I caught about three hours of Peter Watkins's 15-hour documentary The Journey (1987), which screened in full at Light Industry over the course of this weekend. It's a dense, perplexing, and innovative bit of documentary filmmaking; I definitely hope to see more of it at some point, as well as to see Watkins's other movies (fortunately, I believe one's playing at Anthology this month). Even though I didn't see the bulk of the film—and the part I saw was neither the beginning nor end—I learned a shit ton not only about nuclear proliferation and the ideology of disarmament in the mid-'80s, but about... I don't know... I guess, just, ways of presenting and receiving media and information. Three things that, a day later, stick in my head are:

1. Watkins often sets his camera on TVs showing the news. When he does, he has a disruptive beeping sound go off every time the on-screen image changes—a new camera angle, the appearance or disappearance of an infographic, et al. Early on int he segment I saw, he notes that, for instance, Japanese newscasts let their images hold much longer than Iraqi newscasts. I didn't take anything profound away from this, just that it was a cool and funky strategy that will affect how I watch the news moving forward.

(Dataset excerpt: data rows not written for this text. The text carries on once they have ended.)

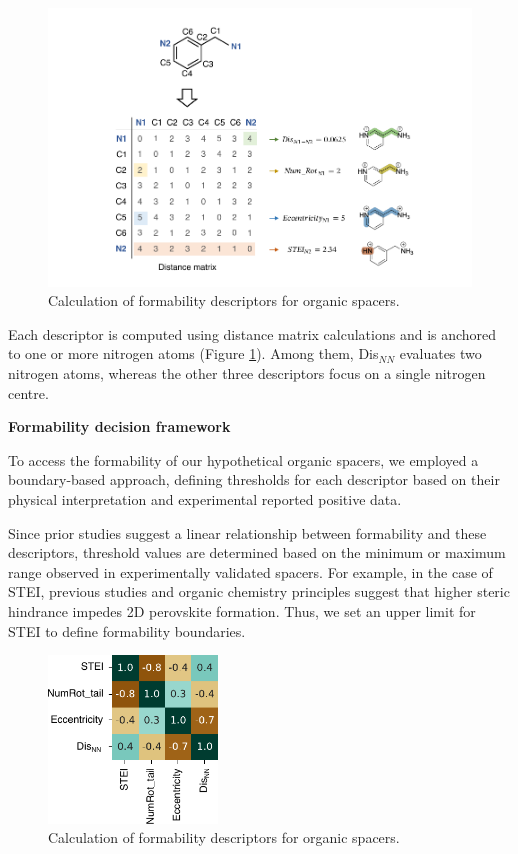 \begin{figure}[htbp]
    \centering
    \includegraphics[width=\textwidth]{figures/synthesis-feasibility/figure5-5.pdf}
    \caption{Calculation of formability descriptors for organic spacers.}
    \label{fig:figure5.5}
\end{figure}

Each descriptor is computed using distance matrix calculations and is anchored to one or more nitrogen atoms (Figure \ref{fig:figure5.5}). Among them, Dis$_{NN}$ evaluates two nitrogen atoms, whereas the other three descriptors focus on a single nitrogen centre.

\textbf{Formability decision framework}

To access the formability of our hypothetical organic spacers, we employed a boundary-based approach, defining thresholds for each descriptor based on their physical interpretation and experimental reported positive data. 

Since prior studies suggest a linear relationship between formability and these descriptors, threshold values are determined based on the minimum or maximum range observed in experimentally validated spacers. For example, in the case of STEI, previous studies and organic chemistry principles suggest that higher steric hindrance impedes 2D perovskite formation. Thus, we set an upper limit for STEI to define formability boundaries.




\begin{figure}[htbp]
    \centering
    \includegraphics[width=0.4\textwidth]{figures/synthesis-feasibility/figure5-6.pdf}
    \caption{Calculation of formability descriptors for organic spacers.}
    \label{fig:figure5.6}
\end{figure}

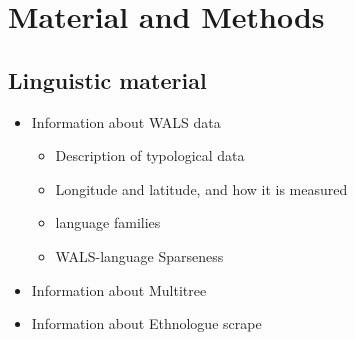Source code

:\documentclass[11pt]{article}
\begin{document}
\section{Material and Methods}
\subsection{Linguistic material}
\begin{itemize}
\item Information about WALS data

\begin{itemize} \item Description of typological data

%
%
%
%
%
%
%

\item Longitude and latitude, and how it is measured
%
\item language families
\item WALS-language Sparseness \end{itemize}
\item Information about Multitree\cite{multitree}
\item Information about Ethnologue\cite{ethnologue} scrape %
\end{itemize}
\end{document}
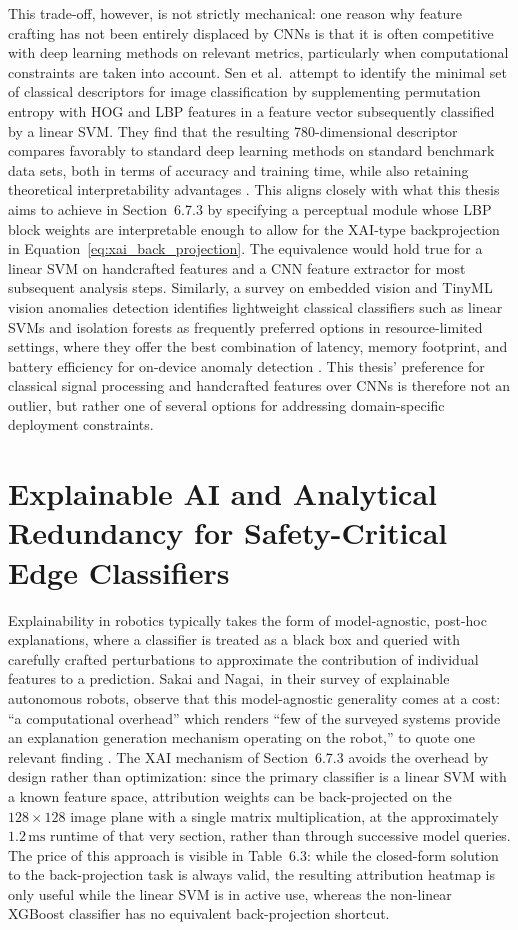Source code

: This trade-off, however, is not strictly mechanical: one reason why feature crafting has not been entirely displaced by CNNs is that it is often competitive with deep learning methods on relevant metrics, particularly when computational constraints are taken into account. Sen et al.\ attempt to identify the minimal set of classical descriptors for image classification by supplementing permutation entropy with HOG and LBP features in a feature vector subsequently classified by a linear SVM. They find that the resulting 780-dimensional descriptor compares favorably to standard deep learning methods on standard benchmark data sets, both in terms of accuracy and training time, while also retaining theoretical interpretability advantages \cite{sen2025feature}. This aligns closely with what this thesis aims to achieve in Section~6.7.3 by specifying a perceptual module whose LBP block weights are interpretable enough to allow for the XAI-type backprojection in Equation~\eqref{eq:xai_back_projection}. The equivalence would hold true for a linear SVM on handcrafted features and a CNN feature extractor for most subsequent analysis steps. Similarly, a survey on embedded vision and TinyML vision anomalies detection identifies lightweight classical classifiers such as linear SVMs and isolation forests as frequently preferred options in resource-limited settings, where they offer the best combination of latency, memory footprint, and battery efficiency for on-device anomaly detection \cite{benmachiche2026realtime}. This thesis' preference for classical signal processing and handcrafted features over CNNs is therefore not an outlier, but rather one of several options for addressing domain-specific deployment constraints.

\section{Explainable AI and Analytical Redundancy for Safety-Critical Edge Classifiers}

Explainability in robotics typically takes the form of model-agnostic, post-hoc explanations, where a classifier is treated as a black box and queried with carefully crafted perturbations to approximate the contribution of individual features to a prediction. Sakai and Nagai,\ in their survey of explainable autonomous robots, observe that this model-agnostic generality comes at a cost: ``a computational overhead'' which renders ``few of the surveyed systems provide an explanation generation mechanism operating on the robot,'' to quote one relevant finding \cite{sakai2022explainable}. The XAI mechanism of Section~6.7.3 avoids the overhead by design rather than optimization: since the primary classifier is a linear SVM with a known feature space, attribution weights can be back-projected on the $128\times128$ image plane with a single matrix multiplication, at the approximately $1.2\,\text{ms}$ runtime of that very section, rather than through successive model queries. The price of this approach is visible in Table~6.3: while the closed-form solution to the back-projection task is always valid, the resulting attribution heatmap is only useful while the linear SVM is in active use, whereas the non-linear XGBoost classifier has no equivalent back-projection shortcut.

2. Watkins focuses on children through much of the film (or, again, at least the part I saw)—on both their perceptions of nuclear annihilation and their experiences in various public education systems throughout the world (and Watkins really travels across pretty much the whole world, moving between footage from different countries rapidly). To me, one of the most powerful effects of highlighting children's perspectives was to set a tone of anxiety and the weight of the unknown: kids at that time didn't remember the atomic bomb droppings, whereas many adults did; their nuclear anxiety was founded solely on what their elders taught them. Knowing this, Watkins asks them questions that reveal the inadequacy of their school educations. The sense of institutional failure at the elementary-school level—not only education, but also in disaster drills at school—sets the stage for the institutional failure we see at adult levels, such as corporations or in a small New York town. By seeing nuclear proliferation through the eyes of children, the reality that the world is totally in the dark about and unprepared for nuclear war becomes much more urgent, not to mention a little absurd.

3. Watkins's interview subjects in this section aren't "experts," like we see in most documentaries, but families—families who, in many cases, lack the experience and education to make them authorities on the subjects about which Watkins asks them. They often reveal themselves to be complicit in the system of rapid nuclear armament even when they're against it, making the stakes reach a palpable, human level. It also makes you think about the "expertise" of people featured in other documentaries. When the subject is something so all-encompassing as war or government or anything like that, what possibly makes someone an "expert"? Is it good or bad (or neither... probably neither) for documentaries to rely on such people?

Anyways, that's what I'm thinking about. Go see the movie if you ever get a chance.